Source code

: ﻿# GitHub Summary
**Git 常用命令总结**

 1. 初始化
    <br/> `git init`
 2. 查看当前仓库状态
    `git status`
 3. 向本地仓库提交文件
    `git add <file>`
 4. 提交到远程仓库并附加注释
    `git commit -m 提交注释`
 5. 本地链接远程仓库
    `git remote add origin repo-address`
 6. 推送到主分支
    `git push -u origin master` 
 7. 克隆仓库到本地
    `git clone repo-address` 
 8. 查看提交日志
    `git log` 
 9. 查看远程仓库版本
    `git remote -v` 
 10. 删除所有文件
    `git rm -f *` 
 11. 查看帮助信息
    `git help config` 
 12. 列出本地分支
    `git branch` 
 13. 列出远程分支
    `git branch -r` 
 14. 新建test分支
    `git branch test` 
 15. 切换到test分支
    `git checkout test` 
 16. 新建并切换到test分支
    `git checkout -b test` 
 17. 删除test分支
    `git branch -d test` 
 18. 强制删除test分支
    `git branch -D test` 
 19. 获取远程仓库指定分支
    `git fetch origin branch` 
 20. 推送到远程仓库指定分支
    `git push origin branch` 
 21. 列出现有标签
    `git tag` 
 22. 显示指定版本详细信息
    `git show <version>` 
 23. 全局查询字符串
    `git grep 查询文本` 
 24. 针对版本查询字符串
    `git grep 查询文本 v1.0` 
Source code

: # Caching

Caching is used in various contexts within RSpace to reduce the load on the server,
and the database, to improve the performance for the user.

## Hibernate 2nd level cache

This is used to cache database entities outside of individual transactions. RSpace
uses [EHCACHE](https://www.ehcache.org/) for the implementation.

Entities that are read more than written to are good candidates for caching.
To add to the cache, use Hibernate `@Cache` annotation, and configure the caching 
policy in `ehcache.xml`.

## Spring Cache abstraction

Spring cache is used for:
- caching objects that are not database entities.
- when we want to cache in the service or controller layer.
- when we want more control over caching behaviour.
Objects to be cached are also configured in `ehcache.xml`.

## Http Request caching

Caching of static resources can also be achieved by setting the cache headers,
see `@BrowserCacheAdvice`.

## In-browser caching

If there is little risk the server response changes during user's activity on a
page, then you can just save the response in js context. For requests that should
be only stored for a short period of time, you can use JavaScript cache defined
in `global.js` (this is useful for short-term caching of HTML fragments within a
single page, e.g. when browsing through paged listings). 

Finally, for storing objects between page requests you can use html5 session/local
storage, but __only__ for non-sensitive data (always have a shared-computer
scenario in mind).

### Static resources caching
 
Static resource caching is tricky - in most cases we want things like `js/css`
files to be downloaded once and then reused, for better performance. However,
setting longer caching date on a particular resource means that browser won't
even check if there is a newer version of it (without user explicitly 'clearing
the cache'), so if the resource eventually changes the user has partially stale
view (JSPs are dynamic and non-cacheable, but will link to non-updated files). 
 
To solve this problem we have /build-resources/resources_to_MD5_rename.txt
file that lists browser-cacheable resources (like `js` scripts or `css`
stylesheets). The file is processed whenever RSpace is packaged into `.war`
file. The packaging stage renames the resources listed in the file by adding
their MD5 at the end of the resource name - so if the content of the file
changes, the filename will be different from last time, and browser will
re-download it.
┄┄┄┄┄┄┄┄┄┄┄┄┄┄┄┄┄┄┄┄
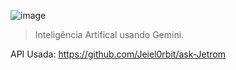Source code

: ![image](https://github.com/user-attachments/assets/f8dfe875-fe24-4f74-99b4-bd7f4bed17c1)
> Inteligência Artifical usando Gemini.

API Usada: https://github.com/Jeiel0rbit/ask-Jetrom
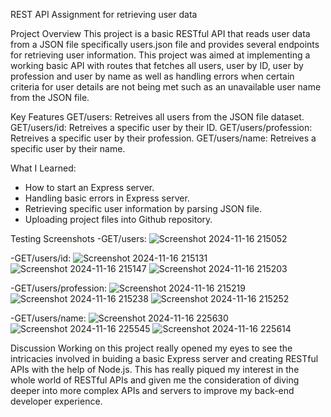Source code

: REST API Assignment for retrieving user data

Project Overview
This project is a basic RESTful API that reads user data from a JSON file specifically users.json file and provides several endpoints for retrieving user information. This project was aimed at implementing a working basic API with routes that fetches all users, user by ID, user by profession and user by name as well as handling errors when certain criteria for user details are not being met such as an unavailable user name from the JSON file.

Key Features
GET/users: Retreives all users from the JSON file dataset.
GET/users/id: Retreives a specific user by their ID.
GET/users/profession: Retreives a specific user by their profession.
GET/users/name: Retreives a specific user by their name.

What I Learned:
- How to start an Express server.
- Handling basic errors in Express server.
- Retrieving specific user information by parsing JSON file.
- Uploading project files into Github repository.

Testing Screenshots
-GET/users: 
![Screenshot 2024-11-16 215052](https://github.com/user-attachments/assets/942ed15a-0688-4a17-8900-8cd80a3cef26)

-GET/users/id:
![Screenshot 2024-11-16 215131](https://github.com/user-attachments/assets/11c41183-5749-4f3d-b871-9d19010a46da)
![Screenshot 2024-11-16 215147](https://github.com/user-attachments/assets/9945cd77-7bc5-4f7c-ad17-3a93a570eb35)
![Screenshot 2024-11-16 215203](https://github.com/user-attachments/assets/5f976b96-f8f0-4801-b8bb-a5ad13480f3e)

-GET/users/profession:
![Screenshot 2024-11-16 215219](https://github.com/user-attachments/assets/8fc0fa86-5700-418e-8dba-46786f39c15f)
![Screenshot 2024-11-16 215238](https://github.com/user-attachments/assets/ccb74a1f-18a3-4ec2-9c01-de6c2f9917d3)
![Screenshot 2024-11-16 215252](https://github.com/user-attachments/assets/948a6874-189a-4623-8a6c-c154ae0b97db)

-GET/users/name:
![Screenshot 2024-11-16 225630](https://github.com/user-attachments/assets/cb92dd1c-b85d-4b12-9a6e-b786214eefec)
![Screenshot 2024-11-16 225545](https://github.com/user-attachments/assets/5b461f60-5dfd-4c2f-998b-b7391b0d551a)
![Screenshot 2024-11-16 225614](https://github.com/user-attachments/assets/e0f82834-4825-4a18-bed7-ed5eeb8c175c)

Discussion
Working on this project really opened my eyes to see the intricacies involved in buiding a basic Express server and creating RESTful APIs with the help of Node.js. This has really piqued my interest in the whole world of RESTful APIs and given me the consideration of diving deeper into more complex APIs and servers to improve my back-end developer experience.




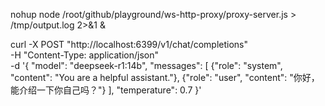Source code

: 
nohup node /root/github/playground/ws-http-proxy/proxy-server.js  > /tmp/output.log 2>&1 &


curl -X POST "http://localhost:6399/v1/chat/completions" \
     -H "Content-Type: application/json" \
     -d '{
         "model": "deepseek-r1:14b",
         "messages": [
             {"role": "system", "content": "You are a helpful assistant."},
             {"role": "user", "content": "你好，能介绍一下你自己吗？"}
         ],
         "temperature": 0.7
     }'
┄┄┄┄┄┄┄┄┄┄┄┄┄┄┄┄┄┄┄┄
What to do: What you give back should be exactly the lines of the data above from the line with "file that lists" through the line with "re-download it.", both of those included, and nothing more.

Solution below:
file that lists browser-cacheable resources (like `js` scripts or `css`
stylesheets). The file is processed whenever RSpace is packaged into `.war`
file. The packaging stage renames the resources listed in the file by adding
their MD5 at the end of the resource name - so if the content of the file
changes, the filename will be different from last time, and browser will
re-download it.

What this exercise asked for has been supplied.